O dióxido de carbono (CO2) age formando uma camada gasosa em torno da substância incendiada reduzindo, desta maneira a quantidade de oxigênio que a envolve; assim, é considerado excelente extintor de incêndios incipientes e não ventilados. Para uso em laboratório, o extintor de dióxido de carbono apresenta uma série de vantagens, pois é de fácil manejo, tem boa eficiência no combate a princípios de incêndio, especialmente nos do tipo que envolve eletricidade, e não danifica os equipamentos. Além disso, o dióxido de carbono não se congela à temperatura ambiente e não deixa resíduos e é facilmente removido pela simples ventilação do compartimento.

 

O extintor tipo pó-químico age principalmente por abafamento. É constituído essencialmente por bicarbonato de sódio ou potássio, associados a outras substâncias extintoras.

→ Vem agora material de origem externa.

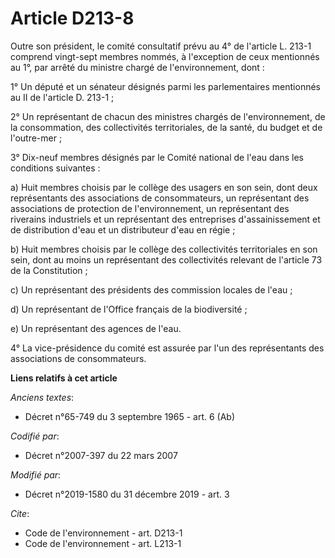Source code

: # Article D213-8

Outre son président, le comité consultatif prévu au 4° de l'article L. 213-1 comprend vingt-sept membres nommés, à
l'exception de ceux mentionnés au 1°, par arrêté du ministre chargé de l'environnement, dont :

1° Un député et un sénateur désignés parmi les parlementaires mentionnés au II de l'article D. 213-1 ;

2° Un représentant de chacun des ministres chargés de l'environnement, de la consommation, des collectivités territoriales,
de la santé, du budget et de l'outre-mer ;

3° Dix-neuf membres désignés par le Comité national de l'eau dans les conditions suivantes :

a) Huit membres choisis par le collège des usagers en son sein, dont deux représentants des associations de consommateurs, un
représentant des associations de protection de l'environnement, un représentant des riverains industriels et un représentant
des entreprises d'assainissement et de distribution d'eau et un distributeur d'eau en régie ;

b) Huit membres choisis par le collège des collectivités territoriales en son sein, dont au moins un représentant des
collectivités relevant de l'article 73 de la Constitution ;

c) Un représentant des présidents des commission locales de l'eau ;

d) Un représentant de l'Office français de la biodiversité ;

e) Un représentant des agences de l'eau.

4° La vice-présidence du comité est assurée par l'un des représentants des associations de consommateurs.

**Liens relatifs à cet article**

_Anciens textes_:

  - Décret n°65-749 du 3 septembre 1965 - art. 6 (Ab)

_Codifié par_:

  - Décret n°2007-397 du 22 mars 2007

_Modifié par_:

  - Décret n°2019-1580 du 31 décembre 2019 - art. 3

_Cite_:

  - Code de l'environnement - art. D213-1
  - Code de l'environnement - art. L213-1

Em contato com as chamas o pó se decompõe, formando dióxido de carbono (CO2), extinguindo-as com grande eficiência.

 

Em instalações elétricas devem ser usados somente os extintores de dióxido de carbono ou pó químico; os do tipo água ou espuma nunca devem ser empregados para esse tipo de incêndio.

 

Os extintores devem ser inspecionados pelo menos uma vez por mês e recarregados, quando apresentarem vazamentos ou no caso de terem sido usados.